İlhan Selçuk, Çetin Altan okuyarak etkileniyorduk... Dışarıdaki hava bize de yansıyordu. Sık sık okulda boykotlar yaşanıyordu. Biz 1978’de mezun olurken tabur komutanı, “Teğmen oluyorsunuz ama yüzbaşı olamayacaksınız” dedi. Bir dönemi gözden çıkardılar. Bunun önceden verilmiş bir karar olduğu belliydi. Sonrasında gözaltına alındığımızda, ordudan atıldığımızda da “Siz komünistliğinizi gizlemek için orduda başarılı olmuşsunuz” dediler.

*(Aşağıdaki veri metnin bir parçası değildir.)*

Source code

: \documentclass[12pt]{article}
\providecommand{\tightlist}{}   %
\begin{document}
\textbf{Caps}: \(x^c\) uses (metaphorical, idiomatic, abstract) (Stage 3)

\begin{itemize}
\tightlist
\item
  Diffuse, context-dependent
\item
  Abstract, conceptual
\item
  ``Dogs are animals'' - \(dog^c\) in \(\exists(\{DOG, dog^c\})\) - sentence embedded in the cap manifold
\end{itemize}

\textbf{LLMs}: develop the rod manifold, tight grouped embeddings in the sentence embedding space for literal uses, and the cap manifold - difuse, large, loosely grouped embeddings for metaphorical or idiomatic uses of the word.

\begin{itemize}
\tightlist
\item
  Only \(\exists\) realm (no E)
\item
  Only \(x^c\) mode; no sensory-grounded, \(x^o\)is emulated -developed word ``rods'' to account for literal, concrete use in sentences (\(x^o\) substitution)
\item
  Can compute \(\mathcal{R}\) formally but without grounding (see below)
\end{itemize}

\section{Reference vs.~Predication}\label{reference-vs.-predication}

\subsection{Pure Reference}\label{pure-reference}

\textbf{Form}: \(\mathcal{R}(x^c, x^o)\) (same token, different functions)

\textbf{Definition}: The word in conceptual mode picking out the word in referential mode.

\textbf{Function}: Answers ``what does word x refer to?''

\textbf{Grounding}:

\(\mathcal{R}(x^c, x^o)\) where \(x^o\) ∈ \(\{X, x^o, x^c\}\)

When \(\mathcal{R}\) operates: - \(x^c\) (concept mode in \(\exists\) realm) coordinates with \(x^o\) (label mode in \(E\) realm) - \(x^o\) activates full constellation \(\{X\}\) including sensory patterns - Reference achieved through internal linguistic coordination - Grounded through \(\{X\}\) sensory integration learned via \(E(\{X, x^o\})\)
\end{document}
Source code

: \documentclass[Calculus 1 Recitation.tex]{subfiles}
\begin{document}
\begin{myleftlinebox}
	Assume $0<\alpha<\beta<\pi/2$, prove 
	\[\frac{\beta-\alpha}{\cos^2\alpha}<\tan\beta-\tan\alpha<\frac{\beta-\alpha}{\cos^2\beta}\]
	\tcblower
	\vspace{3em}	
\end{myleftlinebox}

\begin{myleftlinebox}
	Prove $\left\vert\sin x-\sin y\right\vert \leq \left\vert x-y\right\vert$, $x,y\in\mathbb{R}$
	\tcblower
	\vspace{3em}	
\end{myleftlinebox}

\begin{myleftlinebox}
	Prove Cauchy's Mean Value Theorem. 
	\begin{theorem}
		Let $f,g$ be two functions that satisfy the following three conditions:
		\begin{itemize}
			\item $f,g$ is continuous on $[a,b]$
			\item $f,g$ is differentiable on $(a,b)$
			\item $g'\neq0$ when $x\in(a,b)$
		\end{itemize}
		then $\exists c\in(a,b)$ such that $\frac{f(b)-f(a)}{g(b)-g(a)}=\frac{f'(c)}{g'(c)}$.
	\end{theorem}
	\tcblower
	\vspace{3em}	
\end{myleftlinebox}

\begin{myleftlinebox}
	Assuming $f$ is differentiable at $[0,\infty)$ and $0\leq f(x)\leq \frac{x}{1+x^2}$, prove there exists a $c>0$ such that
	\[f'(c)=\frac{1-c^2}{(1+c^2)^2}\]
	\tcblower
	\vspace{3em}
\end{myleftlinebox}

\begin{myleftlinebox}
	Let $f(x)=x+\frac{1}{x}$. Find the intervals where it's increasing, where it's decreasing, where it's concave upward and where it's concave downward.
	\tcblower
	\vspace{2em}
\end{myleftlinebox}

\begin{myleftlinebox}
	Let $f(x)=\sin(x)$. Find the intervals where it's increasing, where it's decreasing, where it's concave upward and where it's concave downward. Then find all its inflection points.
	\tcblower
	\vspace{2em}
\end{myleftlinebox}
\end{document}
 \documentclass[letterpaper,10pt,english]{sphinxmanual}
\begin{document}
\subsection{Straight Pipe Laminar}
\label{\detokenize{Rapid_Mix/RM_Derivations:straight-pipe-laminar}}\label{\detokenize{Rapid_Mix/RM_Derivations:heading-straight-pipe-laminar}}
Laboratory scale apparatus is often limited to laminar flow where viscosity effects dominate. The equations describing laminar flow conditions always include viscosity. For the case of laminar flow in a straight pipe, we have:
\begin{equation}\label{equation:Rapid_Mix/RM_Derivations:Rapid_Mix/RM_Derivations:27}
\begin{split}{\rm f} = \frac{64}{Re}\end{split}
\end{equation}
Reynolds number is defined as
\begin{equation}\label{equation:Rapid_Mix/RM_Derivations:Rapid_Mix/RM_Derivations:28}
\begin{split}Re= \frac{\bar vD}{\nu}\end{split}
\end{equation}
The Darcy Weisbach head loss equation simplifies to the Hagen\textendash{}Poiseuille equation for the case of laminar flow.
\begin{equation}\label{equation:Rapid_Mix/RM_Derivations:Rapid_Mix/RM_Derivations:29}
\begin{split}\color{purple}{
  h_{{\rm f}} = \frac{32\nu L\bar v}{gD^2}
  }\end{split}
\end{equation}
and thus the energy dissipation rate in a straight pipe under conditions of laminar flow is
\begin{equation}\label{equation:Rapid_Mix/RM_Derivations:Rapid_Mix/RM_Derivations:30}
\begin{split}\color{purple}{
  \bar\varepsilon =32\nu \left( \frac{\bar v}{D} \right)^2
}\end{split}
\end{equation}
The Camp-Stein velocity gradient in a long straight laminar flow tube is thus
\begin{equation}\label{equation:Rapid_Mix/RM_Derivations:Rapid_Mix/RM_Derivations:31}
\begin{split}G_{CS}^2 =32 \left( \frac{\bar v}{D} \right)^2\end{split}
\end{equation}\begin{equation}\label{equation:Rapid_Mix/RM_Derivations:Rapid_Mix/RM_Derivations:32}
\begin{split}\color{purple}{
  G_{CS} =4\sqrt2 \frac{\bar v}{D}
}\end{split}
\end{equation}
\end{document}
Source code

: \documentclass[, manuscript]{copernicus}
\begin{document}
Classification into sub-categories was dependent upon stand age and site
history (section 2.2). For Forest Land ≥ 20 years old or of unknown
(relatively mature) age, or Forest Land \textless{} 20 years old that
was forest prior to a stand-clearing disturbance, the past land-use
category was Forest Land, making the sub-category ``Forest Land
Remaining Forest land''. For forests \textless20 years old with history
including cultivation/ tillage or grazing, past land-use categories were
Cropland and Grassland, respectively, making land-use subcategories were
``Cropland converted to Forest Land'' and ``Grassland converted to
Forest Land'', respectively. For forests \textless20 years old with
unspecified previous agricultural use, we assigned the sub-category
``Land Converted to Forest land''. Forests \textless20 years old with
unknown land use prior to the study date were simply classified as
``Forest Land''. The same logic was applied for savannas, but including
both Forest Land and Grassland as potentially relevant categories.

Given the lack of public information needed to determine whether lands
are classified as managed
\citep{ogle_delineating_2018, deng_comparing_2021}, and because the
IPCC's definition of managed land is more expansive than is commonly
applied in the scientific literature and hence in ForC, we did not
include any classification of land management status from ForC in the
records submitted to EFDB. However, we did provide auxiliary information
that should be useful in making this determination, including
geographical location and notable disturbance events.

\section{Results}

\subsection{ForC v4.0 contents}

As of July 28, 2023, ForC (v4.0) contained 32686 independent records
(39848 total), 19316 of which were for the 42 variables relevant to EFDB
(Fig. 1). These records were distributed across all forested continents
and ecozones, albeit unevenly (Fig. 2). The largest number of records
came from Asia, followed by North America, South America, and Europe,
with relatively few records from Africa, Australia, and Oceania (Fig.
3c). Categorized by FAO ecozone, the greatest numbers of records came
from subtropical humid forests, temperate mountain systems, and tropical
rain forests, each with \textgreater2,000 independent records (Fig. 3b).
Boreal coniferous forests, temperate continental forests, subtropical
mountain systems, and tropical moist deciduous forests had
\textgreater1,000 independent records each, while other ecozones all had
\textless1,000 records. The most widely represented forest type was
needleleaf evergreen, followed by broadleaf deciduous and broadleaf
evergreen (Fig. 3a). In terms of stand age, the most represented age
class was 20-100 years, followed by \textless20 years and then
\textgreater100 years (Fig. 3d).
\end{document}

Yaptığınız hizmetler de takdir edilmedi yani...
Evet. Kenan Evren “Maalesef hem genç hem başarılı olanları seçiyorlar” diyerek bizi nitelemişti. 12 Eylül darbesi TSK’da da gerçekleşmiştir. Hizmette hiçbir kusuru olmayan, başarılı öğrenciler solcu oldukları için işkenceden geçirilmiştir. Darbe 80 yılında artık beklenen bir şey haline gelmişti. 11 Eylül’de Çanakkale’de benim bulunduğum birlikte olağanüstü bir hareketlilik vardı. Benim hiçbir şeyden haberim yok. Saat 6’da kışlaya gittik, yine kimse yok. Bir er geldi, yanında, bana verilen ‘kışlada göz hapsi’ cezası. Sonrasında Çanakkale’nin Çan beldesinde görev yaptım sıkıyönetim döneminde. 1982’ye kadar böyle sürdü. O yıl Urfa’nın Suruç ilçesinde bölük komutanıyken önce arkadaşlarımın gözaltına alındığını haber aldım. Tasfiyeler yapılıyordu. İşkenceler başlamıştı. Tutuklananlardan Ahmet Erdoğdu, koğuşunda intihar etmiş olarak bulundu. Devresinin birincisiydi. Sıramı beklemeye başladım. En nihayetinde alındım, Merkez Komutanlığa getirildim, Ankara Bahçelievler’e. Sicil amirlerimin gönderdiği olumlu sicil sayesinde görevime iade ettiler. Göreve iade edildikten sonra 1 ay izne ayrıldım. Döndüğümde ilişiğim kesilmişti. O anda yeniden tutuklandım. Bir gece Adana’da kaldıktan sonra Bursa’ya geçtim. İlk kez orada “Üçüncü Yol” adlı örgütü telaffuz ettiler.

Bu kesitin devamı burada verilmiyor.